[Source data]
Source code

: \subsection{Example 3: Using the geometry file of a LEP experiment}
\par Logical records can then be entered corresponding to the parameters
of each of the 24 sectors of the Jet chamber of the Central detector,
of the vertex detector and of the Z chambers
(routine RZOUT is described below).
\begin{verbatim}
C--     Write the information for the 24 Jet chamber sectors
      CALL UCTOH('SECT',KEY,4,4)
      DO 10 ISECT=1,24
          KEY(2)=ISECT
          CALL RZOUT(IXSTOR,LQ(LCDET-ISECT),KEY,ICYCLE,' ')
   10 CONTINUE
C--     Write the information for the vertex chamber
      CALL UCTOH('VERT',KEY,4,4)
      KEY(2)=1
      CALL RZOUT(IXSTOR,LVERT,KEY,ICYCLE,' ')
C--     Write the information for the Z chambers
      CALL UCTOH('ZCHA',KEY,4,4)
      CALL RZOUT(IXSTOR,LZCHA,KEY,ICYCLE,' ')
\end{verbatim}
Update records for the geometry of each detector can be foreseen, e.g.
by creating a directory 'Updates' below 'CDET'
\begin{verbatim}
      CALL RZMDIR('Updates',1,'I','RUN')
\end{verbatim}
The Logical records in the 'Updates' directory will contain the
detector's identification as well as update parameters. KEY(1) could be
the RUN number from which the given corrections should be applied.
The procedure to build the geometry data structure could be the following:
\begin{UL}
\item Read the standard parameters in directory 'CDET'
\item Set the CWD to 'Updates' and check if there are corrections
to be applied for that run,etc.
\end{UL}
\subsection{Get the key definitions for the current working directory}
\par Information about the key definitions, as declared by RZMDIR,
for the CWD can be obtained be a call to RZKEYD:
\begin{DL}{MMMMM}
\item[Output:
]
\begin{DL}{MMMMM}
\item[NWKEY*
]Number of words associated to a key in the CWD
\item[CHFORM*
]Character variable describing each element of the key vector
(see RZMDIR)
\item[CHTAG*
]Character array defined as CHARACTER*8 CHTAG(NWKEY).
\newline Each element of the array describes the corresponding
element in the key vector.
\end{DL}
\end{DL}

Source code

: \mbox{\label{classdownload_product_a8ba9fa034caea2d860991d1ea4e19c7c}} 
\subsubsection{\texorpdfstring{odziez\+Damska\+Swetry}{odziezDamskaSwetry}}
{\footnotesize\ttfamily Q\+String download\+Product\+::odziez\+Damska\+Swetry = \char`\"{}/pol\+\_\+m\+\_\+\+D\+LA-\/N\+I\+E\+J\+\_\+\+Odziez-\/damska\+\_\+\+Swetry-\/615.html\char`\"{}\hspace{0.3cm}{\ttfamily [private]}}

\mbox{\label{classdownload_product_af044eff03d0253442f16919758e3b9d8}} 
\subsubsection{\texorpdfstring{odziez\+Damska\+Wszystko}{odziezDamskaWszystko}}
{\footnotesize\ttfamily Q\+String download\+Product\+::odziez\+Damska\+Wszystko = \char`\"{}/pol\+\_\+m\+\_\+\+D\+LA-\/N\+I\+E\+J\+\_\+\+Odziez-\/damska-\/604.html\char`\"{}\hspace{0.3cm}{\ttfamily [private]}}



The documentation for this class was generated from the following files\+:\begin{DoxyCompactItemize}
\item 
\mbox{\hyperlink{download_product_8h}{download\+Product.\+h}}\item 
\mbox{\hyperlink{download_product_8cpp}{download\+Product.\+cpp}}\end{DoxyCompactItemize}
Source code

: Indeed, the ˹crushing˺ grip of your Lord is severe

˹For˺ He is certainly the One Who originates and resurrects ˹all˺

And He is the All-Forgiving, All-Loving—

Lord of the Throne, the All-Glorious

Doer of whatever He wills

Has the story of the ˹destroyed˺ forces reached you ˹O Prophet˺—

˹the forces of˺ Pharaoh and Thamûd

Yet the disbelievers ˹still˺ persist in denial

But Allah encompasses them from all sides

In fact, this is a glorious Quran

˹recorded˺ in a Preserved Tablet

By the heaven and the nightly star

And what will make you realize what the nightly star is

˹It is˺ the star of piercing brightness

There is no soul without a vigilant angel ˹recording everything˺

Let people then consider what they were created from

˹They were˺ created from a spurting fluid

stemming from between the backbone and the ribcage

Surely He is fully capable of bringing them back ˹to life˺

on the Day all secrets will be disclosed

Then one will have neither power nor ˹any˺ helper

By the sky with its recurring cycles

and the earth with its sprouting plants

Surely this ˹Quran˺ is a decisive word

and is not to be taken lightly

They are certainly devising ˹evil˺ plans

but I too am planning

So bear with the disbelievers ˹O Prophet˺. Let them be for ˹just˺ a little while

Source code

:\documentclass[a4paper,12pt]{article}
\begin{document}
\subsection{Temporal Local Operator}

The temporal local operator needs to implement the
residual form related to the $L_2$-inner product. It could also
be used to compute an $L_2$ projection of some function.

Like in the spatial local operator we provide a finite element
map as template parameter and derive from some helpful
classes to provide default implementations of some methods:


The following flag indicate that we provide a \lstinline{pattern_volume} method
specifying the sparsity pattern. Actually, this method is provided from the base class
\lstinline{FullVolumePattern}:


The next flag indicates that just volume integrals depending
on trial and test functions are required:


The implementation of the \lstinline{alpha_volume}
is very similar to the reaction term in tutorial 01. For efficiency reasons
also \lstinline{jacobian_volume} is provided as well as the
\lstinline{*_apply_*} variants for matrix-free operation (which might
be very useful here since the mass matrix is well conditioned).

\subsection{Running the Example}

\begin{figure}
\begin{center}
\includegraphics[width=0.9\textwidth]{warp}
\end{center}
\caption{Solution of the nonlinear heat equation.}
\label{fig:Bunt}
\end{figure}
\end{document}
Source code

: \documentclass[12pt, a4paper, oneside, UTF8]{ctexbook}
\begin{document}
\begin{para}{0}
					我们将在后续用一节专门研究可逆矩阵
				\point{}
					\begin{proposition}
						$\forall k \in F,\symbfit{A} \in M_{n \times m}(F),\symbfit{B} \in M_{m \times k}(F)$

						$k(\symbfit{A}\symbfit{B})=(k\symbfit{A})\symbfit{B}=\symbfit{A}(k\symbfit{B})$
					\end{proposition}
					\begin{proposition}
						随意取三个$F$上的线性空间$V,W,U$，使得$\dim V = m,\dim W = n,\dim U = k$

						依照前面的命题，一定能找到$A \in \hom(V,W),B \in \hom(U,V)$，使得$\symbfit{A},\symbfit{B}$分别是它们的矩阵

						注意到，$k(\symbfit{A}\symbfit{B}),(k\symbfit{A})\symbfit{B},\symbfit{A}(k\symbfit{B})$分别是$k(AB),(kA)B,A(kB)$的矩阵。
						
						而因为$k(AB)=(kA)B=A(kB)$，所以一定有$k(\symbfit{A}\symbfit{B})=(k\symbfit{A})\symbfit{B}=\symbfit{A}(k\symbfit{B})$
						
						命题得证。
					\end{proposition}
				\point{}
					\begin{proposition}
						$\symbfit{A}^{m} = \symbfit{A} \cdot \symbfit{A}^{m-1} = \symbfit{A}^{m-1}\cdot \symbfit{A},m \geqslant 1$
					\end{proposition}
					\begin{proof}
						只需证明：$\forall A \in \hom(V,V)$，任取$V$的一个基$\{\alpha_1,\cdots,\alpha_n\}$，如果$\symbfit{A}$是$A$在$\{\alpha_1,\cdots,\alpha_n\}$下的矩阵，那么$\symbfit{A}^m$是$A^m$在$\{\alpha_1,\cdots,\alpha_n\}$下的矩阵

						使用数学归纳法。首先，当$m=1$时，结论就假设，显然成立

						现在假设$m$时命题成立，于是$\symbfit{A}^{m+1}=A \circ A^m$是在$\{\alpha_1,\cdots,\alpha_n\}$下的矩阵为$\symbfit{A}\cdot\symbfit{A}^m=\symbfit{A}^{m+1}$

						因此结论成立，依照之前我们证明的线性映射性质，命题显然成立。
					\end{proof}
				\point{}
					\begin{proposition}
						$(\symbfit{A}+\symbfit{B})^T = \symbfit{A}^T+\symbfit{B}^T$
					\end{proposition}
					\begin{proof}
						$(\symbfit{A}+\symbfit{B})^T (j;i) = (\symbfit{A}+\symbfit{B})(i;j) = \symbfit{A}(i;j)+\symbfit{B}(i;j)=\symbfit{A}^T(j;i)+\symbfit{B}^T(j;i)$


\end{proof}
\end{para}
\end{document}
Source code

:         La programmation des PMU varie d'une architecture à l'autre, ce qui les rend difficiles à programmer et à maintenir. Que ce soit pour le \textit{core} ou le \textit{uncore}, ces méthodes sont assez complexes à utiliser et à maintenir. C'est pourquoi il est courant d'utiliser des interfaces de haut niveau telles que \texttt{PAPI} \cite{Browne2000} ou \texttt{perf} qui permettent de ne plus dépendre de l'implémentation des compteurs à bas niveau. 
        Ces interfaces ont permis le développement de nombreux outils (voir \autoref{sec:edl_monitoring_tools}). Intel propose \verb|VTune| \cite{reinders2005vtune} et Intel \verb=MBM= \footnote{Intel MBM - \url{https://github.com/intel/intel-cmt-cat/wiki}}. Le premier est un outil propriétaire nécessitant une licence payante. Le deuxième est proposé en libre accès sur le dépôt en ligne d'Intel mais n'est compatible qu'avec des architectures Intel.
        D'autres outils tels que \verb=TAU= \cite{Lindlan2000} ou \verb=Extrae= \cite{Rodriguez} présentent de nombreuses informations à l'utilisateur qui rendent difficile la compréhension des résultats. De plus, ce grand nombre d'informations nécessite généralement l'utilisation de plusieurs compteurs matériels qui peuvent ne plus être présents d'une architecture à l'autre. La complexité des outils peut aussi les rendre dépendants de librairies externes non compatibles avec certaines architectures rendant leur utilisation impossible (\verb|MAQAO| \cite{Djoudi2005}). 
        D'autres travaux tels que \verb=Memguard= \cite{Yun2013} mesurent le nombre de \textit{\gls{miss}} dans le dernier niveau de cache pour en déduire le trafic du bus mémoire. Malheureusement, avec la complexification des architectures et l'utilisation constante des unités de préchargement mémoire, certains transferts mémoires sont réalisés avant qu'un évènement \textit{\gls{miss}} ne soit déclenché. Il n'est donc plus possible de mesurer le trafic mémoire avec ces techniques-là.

> Aim of the exercise: Your answer must be the lines above, unchanged, from the first one through the line that holds "Information about the", inclusive, and no others.

> Solution for this exercise:
Source code

: \subsection{Example 3: Using the geometry file of a LEP experiment}
\par Logical records can then be entered corresponding to the parameters
of each of the 24 sectors of the Jet chamber of the Central detector,
of the vertex detector and of the Z chambers
(routine RZOUT is described below).
\begin{verbatim}
C--     Write the information for the 24 Jet chamber sectors
      CALL UCTOH('SECT',KEY,4,4)
      DO 10 ISECT=1,24
          KEY(2)=ISECT
          CALL RZOUT(IXSTOR,LQ(LCDET-ISECT),KEY,ICYCLE,' ')
   10 CONTINUE
C--     Write the information for the vertex chamber
      CALL UCTOH('VERT',KEY,4,4)
      KEY(2)=1
      CALL RZOUT(IXSTOR,LVERT,KEY,ICYCLE,' ')
C--     Write the information for the Z chambers
      CALL UCTOH('ZCHA',KEY,4,4)
      CALL RZOUT(IXSTOR,LZCHA,KEY,ICYCLE,' ')
\end{verbatim}
Update records for the geometry of each detector can be foreseen, e.g.
by creating a directory 'Updates' below 'CDET'
\begin{verbatim}
      CALL RZMDIR('Updates',1,'I','RUN')
\end{verbatim}
The Logical records in the 'Updates' directory will contain the
detector's identification as well as update parameters. KEY(1) could be
the RUN number from which the given corrections should be applied.
The procedure to build the geometry data structure could be the following:
\begin{UL}
\item Read the standard parameters in directory 'CDET'
\item Set the CWD to 'Updates' and check if there are corrections
to be applied for that run,etc.
\end{UL}
\subsection{Get the key definitions for the current working directory}
\par Information about the key definitions, as declared by RZMDIR,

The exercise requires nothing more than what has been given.